# Ferry fromReggio Di Calabria to Messina



## blaine (May 1, 2005)

Anyone have any info on the above ferry please. We're planning to visit Sicily mid September to end October but cannot find any schedules or booking facilities on the web. We would prefer this short crossing if possible, we realise that this strip of water is not the best. Any info would be greatly appreciated.
Hilary


----------



## clianthus (Jul 8, 2006)

Hi blaine

I can't answer your question I'm afraid but we have a member "eddied" who lives in Southern Italy, he seems to use the Italian ferries a lot and may well be able to help. 

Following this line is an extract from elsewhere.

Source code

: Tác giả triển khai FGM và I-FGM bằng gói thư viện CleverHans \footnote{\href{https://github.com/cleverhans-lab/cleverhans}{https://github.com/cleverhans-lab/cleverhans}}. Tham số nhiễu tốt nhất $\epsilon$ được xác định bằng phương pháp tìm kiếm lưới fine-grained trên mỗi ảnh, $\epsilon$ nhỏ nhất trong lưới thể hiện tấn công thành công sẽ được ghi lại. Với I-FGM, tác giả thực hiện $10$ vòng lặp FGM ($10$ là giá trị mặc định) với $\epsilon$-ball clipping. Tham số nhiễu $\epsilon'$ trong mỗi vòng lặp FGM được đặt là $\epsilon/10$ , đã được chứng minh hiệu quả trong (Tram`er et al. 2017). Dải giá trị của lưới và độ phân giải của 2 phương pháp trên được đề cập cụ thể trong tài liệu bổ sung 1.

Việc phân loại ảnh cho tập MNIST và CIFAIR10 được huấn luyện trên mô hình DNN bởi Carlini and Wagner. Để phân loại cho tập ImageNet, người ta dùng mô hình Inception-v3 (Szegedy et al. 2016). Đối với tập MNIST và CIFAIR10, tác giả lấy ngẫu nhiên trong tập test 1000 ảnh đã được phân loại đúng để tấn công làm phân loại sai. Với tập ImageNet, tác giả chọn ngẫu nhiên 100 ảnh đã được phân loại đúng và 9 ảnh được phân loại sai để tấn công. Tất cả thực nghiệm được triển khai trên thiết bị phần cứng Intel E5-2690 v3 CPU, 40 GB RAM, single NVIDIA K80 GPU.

He comes on site quite regularly but in case he misses your post it may be worth sending him a pm.


----------



## eddied (May 9, 2005)

*Ferries Stretto di Messina*

 Buon giorno, eccomi!
You don't need to worry about the ferries across this short stretch of water, except you head for 'Villa San Giovanni', not Reggio Calabria.
Villa San Giovanni is the embarkation point just off the motorway to the North of Reggio Calabria.
Ferries run 24 hours a day about every 20 mins. and you can just turn up, pay, and queue.
Two main operators - the State Railway (Ferrovie dello Stato) and Caronte.
If you feel happier pre-booking:
www.carontetourist.it

saluti,
eddied


----------



## blaine (May 1, 2005)

Thanks Jenny and Eddied, this web site never lets us down. Good thing to know where to head for for the ferry!!!
Hilary


----------



## StephandJohn (Sep 3, 2007)

*Ferry from Reggio to Catania*

Is there one?


----------



## eddied (May 9, 2005)

*Ferry Reggio Calabria - Catania*

 No, there isn't a regular one because it's more convenient to ferry Villa San Giovanni - Messina, and then about an hour down the motorway from Messina to Catania.
There is an overnight ferry from Naples to Catania, TTT lines:
www.tttlines.it

and a late afternoon ferry from Salerno to Messina
www.carontetourist.it

saluti,
eddied


----------



## StephandJohn (Sep 3, 2007)

Thanks Eddie.
We are gradually making our way down to coast. At present in Pietra Liguria which is lovely and then moving on through Rome, Naples etc. to Sicily so it wil be quite OK to go to Messina.
Just got back from 2 very interesting days in Genoa.


----------